# Solve Lagrangian function for utility

I have the following Utility function: \begin{align} U = w^\prime\mu \end{align}

and Langrangian function subject to constraint: \begin{align} F (w, \lambda)= w^\prime\mu - \lambda(w^\prime i - 1) \end{align}

I would like to have an expression for w so that I can calculate the weights.
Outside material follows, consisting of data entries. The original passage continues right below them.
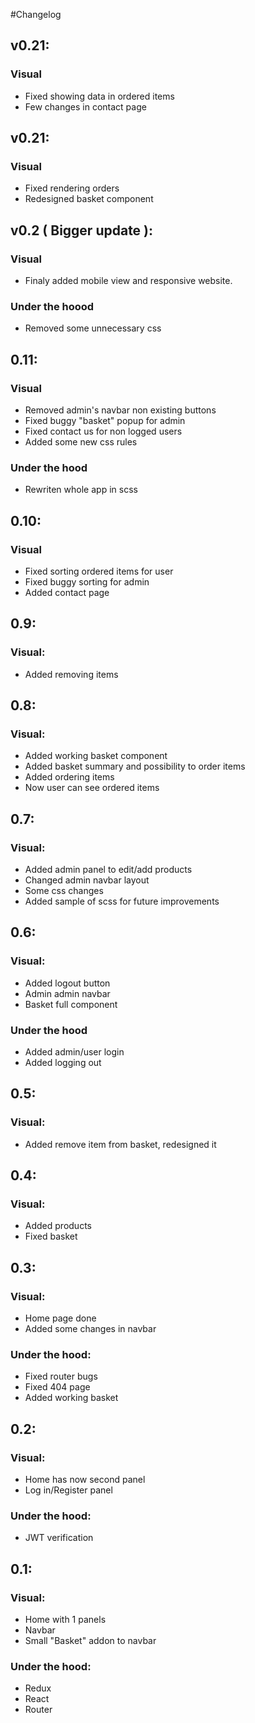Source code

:#Changelog

## v0.21:
### Visual
- Fixed showing data in ordered items
- Few changes in contact page

## v0.21:
### Visual
- Fixed rendering orders
- Redesigned basket component

## v0.2 ( Bigger update ):
### Visual
- Finaly added mobile view and responsive website. 

### Under the hoood
- Removed some unnecessary css

## 0.11:
### Visual
- Removed admin's navbar non existing buttons
- Fixed buggy "basket" popup for admin
- Fixed contact us for non logged users
- Added some new css rules

### Under the hood
- Rewriten whole app in scss

## 0.10:
### Visual
- Fixed sorting ordered items for user
- Fixed buggy sorting for admin
- Added contact page

## 0.9:
### Visual:
- Added removing items

## 0.8:
### Visual:
- Added working basket component
- Added basket summary and possibility to order items
- Added ordering items
- Now user can see ordered items

## 0.7:
### Visual:
- Added admin panel to edit/add products
- Changed admin navbar layout
- Some css changes
- Added sample of scss for future improvements

## 0.6:
### Visual:
- Added logout button
- Admin admin navbar
- Basket full component

### Under the hood
- Added admin/user login
- Added logging out

## 0.5:
### Visual:
- Added remove item from basket, redesigned it

## 0.4:
### Visual:
- Added products 
- Fixed basket

## 0.3:
### Visual:
- Home page done
- Added some changes in navbar

### Under the hood:
- Fixed router bugs
- Fixed 404 page
- Added working basket

## 0.2:
### Visual:
- Home has now second panel
- Log in/Register panel

### Under the hood:
- JWT verification

## 0.1:
### Visual:
- Home with 1 panels
- Navbar
- Small "Basket" addon to navbar

### Under the hood:
- Redux
- React 
- Router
Does anyone know how to solve the system and obtain the function for 'w'?

Shouldn't the utility function be like this?

$$L(w, \lambda) = w' \mu - \lambda\left( \sum_{i=1}^{n} w_i -1 \right)$$

In that case, let: $$w'\mu$$ be $$\sum_{i=1}^{n} w_i \mu_i$$, with the constraint that the weights must sum $$1$$.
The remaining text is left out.